[Assignment]: Please give again exactly the lines from the top of the material through the line with "3. Modelar também"; omit each picture.

[Information provided]:
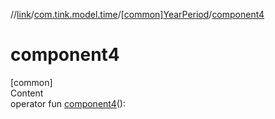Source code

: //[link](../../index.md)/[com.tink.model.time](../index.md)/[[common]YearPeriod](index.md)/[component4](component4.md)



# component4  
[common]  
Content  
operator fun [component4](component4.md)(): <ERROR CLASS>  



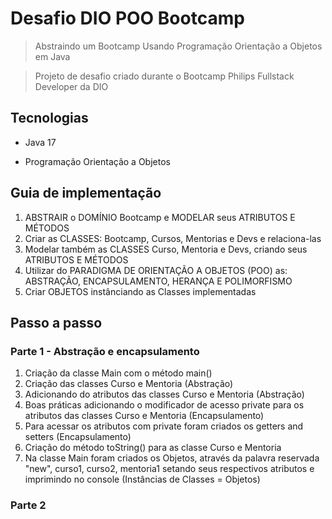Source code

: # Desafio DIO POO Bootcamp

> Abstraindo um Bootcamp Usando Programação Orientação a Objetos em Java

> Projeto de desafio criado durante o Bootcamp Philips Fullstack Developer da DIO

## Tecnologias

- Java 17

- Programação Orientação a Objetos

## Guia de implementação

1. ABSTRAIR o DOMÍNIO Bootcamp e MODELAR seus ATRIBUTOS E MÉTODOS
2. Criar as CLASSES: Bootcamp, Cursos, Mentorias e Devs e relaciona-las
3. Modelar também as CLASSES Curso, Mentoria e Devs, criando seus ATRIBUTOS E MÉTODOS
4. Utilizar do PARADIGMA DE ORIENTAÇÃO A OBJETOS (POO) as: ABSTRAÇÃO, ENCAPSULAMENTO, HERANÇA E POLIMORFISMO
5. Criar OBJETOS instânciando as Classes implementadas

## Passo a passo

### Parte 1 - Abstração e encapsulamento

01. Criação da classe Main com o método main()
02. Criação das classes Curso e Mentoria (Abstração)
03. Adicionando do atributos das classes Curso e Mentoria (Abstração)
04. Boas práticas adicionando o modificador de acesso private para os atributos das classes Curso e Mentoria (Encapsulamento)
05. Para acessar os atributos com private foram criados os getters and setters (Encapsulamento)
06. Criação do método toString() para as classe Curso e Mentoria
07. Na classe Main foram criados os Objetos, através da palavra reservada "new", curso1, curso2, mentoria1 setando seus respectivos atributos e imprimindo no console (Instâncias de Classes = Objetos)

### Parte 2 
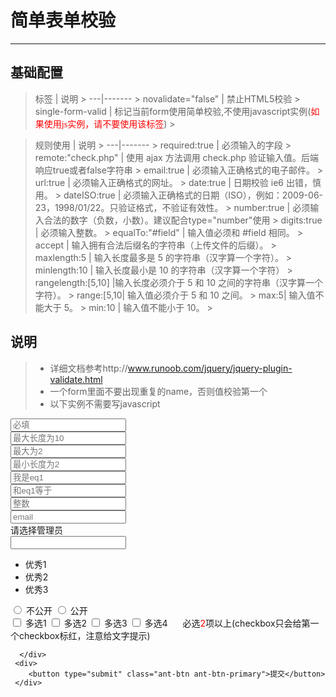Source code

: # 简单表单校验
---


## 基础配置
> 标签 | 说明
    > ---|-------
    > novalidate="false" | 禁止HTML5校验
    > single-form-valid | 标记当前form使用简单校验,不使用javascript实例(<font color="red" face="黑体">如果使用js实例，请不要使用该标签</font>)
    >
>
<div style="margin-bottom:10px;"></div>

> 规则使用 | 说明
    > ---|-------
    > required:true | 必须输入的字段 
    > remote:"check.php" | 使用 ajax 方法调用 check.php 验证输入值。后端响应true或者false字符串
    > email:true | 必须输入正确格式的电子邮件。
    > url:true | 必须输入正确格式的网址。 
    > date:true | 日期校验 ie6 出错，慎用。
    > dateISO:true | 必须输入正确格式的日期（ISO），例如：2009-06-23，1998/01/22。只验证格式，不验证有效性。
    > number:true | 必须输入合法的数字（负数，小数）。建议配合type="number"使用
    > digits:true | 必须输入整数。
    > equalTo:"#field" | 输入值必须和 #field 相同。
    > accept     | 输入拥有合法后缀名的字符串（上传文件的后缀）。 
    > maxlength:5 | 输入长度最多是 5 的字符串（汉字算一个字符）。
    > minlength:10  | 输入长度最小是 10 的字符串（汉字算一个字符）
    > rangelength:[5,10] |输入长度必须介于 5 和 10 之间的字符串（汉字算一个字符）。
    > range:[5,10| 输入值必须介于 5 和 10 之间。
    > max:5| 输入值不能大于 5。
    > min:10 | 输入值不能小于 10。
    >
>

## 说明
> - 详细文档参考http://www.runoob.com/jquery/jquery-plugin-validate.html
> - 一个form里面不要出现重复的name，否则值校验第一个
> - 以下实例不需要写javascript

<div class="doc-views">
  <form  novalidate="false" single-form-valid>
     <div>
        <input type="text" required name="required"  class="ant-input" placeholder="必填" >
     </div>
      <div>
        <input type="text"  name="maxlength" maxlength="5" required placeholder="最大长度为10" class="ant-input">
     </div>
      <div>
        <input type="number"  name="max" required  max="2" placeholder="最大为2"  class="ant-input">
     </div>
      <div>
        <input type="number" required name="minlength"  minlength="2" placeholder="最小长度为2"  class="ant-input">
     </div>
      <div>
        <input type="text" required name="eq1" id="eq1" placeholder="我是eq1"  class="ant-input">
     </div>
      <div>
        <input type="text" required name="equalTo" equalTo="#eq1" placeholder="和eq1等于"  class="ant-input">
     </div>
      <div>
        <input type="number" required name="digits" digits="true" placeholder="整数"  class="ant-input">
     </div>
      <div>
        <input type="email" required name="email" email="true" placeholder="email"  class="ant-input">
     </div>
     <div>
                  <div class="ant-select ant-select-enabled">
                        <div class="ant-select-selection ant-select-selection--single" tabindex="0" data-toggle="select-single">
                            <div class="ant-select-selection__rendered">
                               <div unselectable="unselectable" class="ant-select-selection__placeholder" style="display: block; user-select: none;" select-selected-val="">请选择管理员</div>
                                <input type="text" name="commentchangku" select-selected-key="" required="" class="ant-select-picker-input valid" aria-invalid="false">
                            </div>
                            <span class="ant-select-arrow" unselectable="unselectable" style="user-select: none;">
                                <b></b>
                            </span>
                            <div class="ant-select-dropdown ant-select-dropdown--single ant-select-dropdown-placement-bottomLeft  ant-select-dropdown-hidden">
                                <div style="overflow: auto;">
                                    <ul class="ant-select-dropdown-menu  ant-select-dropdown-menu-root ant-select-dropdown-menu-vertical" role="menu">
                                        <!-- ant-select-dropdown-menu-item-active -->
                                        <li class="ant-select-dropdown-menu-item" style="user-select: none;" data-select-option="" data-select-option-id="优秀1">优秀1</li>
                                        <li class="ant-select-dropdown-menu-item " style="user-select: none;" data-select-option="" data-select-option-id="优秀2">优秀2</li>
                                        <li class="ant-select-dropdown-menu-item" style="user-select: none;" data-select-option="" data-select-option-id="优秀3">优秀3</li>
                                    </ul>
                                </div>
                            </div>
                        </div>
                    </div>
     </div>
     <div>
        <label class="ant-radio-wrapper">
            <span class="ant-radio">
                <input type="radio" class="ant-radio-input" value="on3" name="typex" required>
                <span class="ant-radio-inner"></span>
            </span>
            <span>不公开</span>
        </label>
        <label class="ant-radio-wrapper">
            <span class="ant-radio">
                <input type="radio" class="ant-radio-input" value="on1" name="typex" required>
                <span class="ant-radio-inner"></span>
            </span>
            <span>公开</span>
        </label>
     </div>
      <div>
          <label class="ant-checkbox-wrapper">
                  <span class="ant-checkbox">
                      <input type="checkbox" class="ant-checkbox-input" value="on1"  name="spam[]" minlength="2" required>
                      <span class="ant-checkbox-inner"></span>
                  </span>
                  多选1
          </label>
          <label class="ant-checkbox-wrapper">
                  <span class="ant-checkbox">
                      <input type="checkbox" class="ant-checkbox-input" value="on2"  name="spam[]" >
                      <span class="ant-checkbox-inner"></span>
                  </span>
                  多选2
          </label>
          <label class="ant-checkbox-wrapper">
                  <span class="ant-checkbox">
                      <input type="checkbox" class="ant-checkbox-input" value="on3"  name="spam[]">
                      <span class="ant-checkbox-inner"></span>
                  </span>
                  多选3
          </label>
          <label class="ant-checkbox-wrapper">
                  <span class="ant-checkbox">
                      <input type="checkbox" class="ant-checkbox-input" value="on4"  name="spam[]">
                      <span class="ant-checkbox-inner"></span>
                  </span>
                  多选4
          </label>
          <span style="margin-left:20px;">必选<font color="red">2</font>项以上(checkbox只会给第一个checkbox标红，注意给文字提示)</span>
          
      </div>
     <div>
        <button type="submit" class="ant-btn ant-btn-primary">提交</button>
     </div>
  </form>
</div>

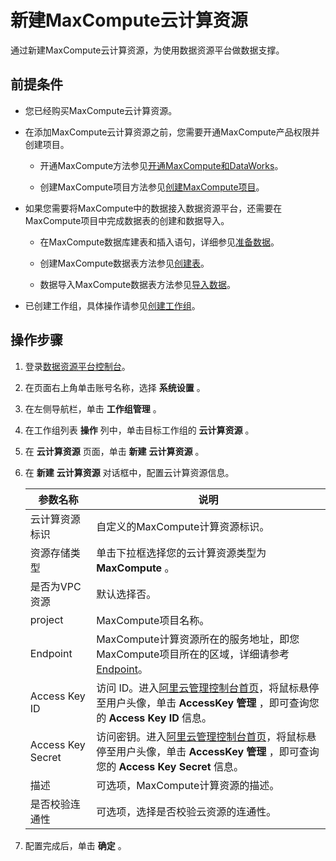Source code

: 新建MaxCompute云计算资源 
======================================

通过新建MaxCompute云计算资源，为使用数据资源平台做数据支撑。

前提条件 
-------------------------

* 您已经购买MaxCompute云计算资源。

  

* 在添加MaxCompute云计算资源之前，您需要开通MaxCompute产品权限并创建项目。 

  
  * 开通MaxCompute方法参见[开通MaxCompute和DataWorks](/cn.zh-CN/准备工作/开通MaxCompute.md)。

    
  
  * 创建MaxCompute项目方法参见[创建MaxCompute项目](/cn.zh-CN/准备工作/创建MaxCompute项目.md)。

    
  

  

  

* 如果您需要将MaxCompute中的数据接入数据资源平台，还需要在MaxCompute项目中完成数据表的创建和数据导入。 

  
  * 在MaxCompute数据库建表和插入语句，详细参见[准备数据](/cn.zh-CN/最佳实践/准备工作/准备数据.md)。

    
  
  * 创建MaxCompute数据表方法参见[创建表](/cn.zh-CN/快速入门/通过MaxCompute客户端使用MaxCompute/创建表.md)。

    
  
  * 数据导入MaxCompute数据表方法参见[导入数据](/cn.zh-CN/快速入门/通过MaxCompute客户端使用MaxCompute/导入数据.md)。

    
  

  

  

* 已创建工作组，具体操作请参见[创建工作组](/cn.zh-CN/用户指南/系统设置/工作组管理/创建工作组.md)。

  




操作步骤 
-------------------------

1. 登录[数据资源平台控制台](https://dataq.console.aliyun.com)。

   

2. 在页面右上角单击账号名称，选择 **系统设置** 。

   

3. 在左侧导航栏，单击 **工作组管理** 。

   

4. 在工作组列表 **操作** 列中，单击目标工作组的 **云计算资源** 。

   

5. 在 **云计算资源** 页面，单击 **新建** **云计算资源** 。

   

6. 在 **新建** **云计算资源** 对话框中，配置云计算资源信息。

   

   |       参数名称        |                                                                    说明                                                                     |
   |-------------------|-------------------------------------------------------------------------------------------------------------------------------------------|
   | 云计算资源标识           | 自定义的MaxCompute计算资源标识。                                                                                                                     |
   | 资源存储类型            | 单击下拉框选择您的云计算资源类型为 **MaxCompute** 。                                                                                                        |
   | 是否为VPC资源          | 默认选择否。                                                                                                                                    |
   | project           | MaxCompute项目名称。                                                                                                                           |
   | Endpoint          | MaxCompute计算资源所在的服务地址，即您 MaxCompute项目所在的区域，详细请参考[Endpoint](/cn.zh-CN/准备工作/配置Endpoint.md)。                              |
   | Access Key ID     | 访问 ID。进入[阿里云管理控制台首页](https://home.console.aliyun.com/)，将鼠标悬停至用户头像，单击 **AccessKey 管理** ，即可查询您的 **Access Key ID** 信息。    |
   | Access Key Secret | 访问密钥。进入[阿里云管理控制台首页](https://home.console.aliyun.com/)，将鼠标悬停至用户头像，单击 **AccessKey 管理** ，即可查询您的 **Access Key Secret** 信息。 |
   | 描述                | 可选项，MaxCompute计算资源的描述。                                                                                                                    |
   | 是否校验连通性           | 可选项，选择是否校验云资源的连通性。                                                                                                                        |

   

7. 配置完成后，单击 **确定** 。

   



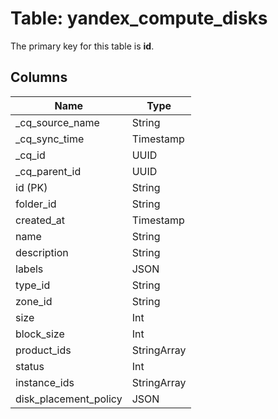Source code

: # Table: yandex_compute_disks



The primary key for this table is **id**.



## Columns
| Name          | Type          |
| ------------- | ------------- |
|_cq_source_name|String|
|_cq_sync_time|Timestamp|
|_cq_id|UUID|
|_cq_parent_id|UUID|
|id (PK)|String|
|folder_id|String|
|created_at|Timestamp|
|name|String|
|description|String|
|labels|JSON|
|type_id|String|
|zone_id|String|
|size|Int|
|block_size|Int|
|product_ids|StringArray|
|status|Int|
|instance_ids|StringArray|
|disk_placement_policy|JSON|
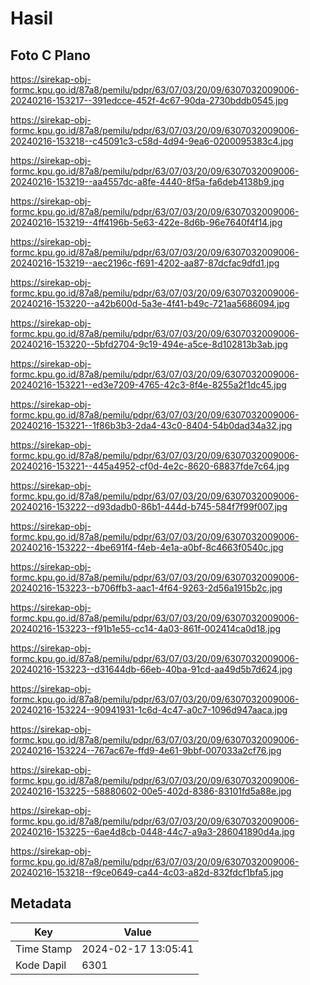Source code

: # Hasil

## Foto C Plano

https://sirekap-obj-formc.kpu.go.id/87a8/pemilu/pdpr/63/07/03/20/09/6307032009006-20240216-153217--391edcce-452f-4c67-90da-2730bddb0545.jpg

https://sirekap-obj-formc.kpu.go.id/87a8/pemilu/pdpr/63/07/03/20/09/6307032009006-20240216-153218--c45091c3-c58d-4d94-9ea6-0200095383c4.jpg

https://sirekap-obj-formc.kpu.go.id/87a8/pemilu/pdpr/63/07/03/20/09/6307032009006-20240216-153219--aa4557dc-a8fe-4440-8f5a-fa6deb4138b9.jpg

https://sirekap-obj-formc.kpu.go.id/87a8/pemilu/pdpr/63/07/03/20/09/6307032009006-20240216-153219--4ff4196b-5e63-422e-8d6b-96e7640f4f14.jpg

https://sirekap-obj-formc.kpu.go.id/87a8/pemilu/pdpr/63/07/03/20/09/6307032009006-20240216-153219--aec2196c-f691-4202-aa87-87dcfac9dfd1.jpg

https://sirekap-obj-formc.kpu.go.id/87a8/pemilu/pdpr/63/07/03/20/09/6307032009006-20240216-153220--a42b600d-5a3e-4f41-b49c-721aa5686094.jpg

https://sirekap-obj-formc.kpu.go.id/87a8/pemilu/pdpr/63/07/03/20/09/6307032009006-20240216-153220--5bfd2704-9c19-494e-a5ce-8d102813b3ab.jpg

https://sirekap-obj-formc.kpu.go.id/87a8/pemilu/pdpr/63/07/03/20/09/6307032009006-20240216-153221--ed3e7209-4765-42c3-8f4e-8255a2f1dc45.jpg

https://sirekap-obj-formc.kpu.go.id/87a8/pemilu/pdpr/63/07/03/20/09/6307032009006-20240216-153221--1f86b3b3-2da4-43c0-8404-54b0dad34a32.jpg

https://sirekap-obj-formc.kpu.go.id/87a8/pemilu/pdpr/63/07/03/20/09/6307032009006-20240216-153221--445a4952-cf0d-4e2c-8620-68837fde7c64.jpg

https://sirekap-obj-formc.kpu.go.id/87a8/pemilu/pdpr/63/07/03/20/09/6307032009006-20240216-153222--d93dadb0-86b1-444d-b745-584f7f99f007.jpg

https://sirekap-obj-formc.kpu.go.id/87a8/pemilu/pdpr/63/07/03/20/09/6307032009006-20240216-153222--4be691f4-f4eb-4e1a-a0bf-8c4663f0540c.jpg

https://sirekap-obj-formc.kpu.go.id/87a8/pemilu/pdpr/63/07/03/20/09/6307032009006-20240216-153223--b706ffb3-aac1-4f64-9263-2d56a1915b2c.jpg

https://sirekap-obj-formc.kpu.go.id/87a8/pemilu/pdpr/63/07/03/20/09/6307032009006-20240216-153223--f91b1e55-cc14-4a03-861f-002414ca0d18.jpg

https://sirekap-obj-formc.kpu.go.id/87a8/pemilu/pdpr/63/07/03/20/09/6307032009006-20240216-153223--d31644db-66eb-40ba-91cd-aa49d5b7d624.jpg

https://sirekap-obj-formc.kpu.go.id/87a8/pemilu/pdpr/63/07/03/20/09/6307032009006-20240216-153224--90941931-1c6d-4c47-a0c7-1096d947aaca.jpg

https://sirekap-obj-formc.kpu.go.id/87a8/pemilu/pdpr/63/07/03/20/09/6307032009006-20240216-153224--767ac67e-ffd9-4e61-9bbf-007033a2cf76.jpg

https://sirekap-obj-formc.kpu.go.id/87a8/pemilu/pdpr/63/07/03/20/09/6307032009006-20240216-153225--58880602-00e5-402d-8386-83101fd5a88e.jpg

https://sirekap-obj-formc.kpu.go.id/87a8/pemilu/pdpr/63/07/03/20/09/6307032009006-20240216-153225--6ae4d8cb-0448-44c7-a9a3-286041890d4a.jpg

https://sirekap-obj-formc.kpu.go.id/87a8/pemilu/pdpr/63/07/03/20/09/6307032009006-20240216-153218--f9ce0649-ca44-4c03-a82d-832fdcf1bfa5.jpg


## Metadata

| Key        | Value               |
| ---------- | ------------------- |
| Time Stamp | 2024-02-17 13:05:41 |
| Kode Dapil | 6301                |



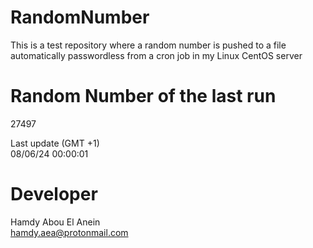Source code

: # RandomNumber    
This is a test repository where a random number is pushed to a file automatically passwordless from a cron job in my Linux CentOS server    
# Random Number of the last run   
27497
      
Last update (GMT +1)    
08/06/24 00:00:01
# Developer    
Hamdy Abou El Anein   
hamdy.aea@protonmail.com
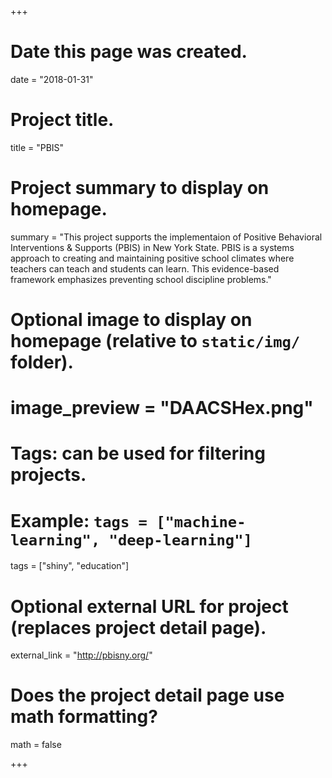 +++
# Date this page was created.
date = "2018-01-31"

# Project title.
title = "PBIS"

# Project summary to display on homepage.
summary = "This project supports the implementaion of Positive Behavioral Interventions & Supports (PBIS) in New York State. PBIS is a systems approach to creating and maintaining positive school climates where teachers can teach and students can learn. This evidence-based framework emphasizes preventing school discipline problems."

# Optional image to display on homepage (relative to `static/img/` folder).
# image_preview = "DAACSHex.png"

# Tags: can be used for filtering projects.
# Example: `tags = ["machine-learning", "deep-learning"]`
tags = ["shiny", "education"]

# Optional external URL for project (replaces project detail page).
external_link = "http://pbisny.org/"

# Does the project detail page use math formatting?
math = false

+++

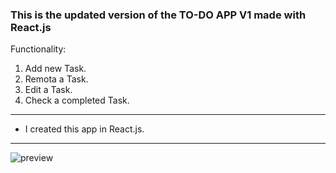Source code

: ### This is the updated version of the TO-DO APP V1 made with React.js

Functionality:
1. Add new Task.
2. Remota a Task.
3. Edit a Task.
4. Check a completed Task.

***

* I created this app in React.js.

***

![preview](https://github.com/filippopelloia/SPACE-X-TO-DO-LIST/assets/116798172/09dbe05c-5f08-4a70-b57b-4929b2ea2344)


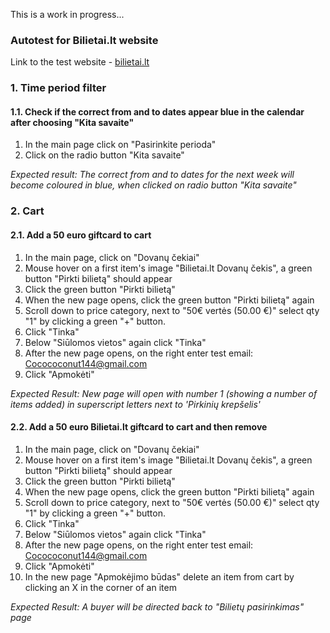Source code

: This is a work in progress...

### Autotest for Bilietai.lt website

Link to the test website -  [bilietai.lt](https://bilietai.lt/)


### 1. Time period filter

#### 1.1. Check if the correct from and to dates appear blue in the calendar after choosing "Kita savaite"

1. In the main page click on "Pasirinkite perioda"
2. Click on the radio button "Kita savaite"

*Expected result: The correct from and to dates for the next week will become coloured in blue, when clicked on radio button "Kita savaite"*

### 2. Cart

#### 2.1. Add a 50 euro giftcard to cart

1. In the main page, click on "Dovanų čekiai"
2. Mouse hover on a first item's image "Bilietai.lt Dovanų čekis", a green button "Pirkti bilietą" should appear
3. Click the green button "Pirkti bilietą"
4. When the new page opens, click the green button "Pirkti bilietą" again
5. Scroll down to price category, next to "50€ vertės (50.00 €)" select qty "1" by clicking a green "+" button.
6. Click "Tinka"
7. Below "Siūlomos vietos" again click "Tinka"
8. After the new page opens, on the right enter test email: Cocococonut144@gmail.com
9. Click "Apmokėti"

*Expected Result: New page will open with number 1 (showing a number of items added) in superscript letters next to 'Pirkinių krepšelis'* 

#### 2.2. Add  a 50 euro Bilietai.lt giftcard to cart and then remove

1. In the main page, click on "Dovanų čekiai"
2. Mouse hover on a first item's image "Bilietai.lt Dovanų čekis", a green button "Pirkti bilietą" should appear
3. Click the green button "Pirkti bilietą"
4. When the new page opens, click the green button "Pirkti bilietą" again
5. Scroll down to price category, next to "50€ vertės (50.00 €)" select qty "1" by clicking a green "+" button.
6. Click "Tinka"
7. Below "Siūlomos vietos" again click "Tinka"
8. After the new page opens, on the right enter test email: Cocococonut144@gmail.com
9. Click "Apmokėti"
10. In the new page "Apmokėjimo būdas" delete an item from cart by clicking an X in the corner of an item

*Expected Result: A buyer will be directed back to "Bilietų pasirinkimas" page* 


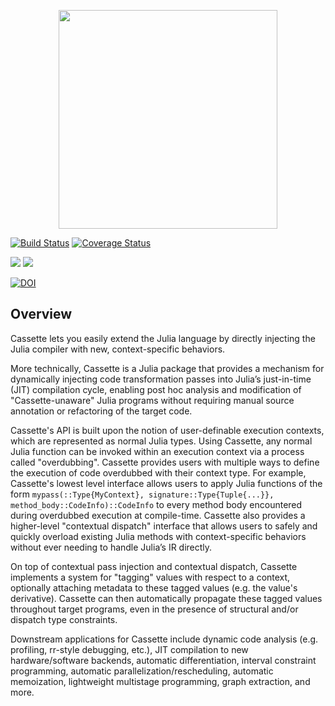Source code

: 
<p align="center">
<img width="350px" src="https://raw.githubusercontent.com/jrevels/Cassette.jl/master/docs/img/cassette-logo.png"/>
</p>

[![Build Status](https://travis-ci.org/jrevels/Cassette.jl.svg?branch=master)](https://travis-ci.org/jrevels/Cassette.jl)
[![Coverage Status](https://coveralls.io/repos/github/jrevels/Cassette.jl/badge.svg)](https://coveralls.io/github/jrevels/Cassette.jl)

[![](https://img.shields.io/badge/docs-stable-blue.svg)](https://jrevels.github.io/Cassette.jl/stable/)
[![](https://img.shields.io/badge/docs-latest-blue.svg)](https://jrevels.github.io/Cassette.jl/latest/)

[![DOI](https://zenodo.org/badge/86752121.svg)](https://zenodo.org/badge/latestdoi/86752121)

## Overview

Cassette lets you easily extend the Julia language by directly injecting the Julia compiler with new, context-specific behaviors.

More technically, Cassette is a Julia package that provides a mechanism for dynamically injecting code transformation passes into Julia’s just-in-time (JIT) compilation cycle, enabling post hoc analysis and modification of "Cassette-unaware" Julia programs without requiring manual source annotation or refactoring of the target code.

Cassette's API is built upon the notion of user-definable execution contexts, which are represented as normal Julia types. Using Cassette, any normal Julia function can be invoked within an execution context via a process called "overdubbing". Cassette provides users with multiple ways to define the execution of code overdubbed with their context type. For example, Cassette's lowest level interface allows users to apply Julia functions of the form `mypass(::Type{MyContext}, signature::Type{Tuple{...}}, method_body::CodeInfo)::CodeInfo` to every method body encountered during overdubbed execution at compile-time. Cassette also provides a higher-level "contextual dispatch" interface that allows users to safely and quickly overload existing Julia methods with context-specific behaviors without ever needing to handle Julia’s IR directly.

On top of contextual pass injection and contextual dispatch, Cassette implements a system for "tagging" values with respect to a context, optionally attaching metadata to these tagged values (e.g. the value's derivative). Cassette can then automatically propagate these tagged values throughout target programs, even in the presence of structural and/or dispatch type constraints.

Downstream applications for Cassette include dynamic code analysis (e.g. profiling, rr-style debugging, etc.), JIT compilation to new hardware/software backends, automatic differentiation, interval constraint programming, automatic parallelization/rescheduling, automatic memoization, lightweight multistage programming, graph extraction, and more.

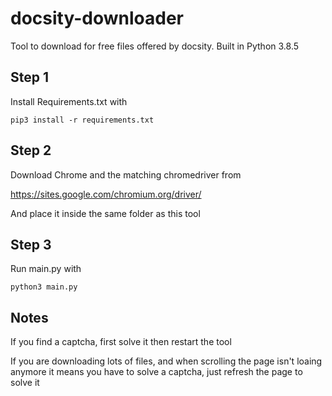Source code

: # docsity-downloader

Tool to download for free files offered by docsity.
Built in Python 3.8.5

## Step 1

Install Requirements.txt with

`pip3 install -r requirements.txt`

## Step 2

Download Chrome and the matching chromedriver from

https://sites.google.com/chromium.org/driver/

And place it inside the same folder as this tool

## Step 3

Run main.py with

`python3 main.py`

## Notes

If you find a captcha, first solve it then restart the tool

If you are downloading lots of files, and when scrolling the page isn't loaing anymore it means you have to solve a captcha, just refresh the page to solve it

[Solution to the exercise]:
Source code

: //[link](../../index.md)/[com.tink.model.time](../index.md)/[[common]YearPeriod](index.md)/[component4](component4.md)



# component4  
[common]  
Content  
operator fun [component4](component4.md)(): <ERROR CLASS>  



Source code

: # Desafio DIO POO Bootcamp

> Abstraindo um Bootcamp Usando Programação Orientação a Objetos em Java

> Projeto de desafio criado durante o Bootcamp Philips Fullstack Developer da DIO

## Tecnologias

- Java 17

- Programação Orientação a Objetos

## Guia de implementação

1. ABSTRAIR o DOMÍNIO Bootcamp e MODELAR seus ATRIBUTOS E MÉTODOS
2. Criar as CLASSES: Bootcamp, Cursos, Mentorias e Devs e relaciona-las
3. Modelar também as CLASSES Curso, Mentoria e Devs, criando seus ATRIBUTOS E MÉTODOS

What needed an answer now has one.